> _What is being asked_:
Every line from the one containing "2. Posiciona como filho do modelo" through the last line below should be reproduced exactly; please include nothing else.
--
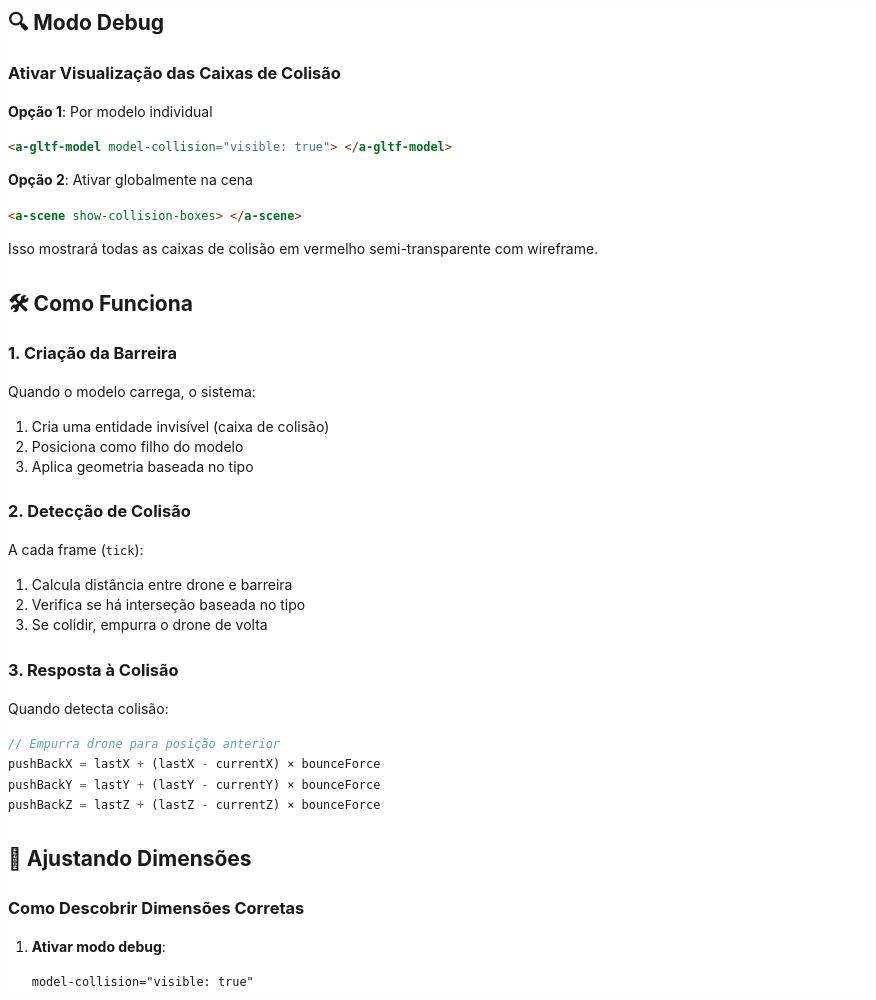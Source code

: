 ## 🔍 Modo Debug

### Ativar Visualização das Caixas de Colisão

**Opção 1**: Por modelo individual

```html
<a-gltf-model model-collision="visible: true"> </a-gltf-model>
```

**Opção 2**: Ativar globalmente na cena

```html
<a-scene show-collision-boxes> </a-scene>
```

Isso mostrará todas as caixas de colisão em vermelho semi-transparente com wireframe.

## 🛠️ Como Funciona

### 1. Criação da Barreira

Quando o modelo carrega, o sistema:

1. Cria uma entidade invisível (caixa de colisão)
2. Posiciona como filho do modelo
3. Aplica geometria baseada no tipo

### 2. Detecção de Colisão

A cada frame (`tick`):

1. Calcula distância entre drone e barreira
2. Verifica se há interseção baseada no tipo
3. Se colidir, empurra o drone de volta

### 3. Resposta à Colisão

Quando detecta colisão:

```javascript
// Empurra drone para posição anterior
pushBackX = lastX + (lastX - currentX) × bounceForce
pushBackY = lastY + (lastY - currentY) × bounceForce
pushBackZ = lastZ + (lastZ - currentZ) × bounceForce
```

## 📐 Ajustando Dimensões

### Como Descobrir Dimensões Corretas

1. **Ativar modo debug**:

    ```html
    model-collision="visible: true"
    ```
--
> _Solution_:
2. Posiciona como filho do modelo
3. Aplica geometria baseada no tipo

### 2. Detecção de Colisão

A cada frame (`tick`):

1. Calcula distância entre drone e barreira
2. Verifica se há interseção baseada no tipo
3. Se colidir, empurra o drone de volta

### 3. Resposta à Colisão

Quando detecta colisão:

```javascript
// Empurra drone para posição anterior
pushBackX = lastX + (lastX - currentX) × bounceForce
pushBackY = lastY + (lastY - currentY) × bounceForce
pushBackZ = lastZ + (lastZ - currentZ) × bounceForce
```

## 📐 Ajustando Dimensões

### Como Descobrir Dimensões Corretas

1. **Ativar modo debug**:

    ```html
    model-collision="visible: true"
    ```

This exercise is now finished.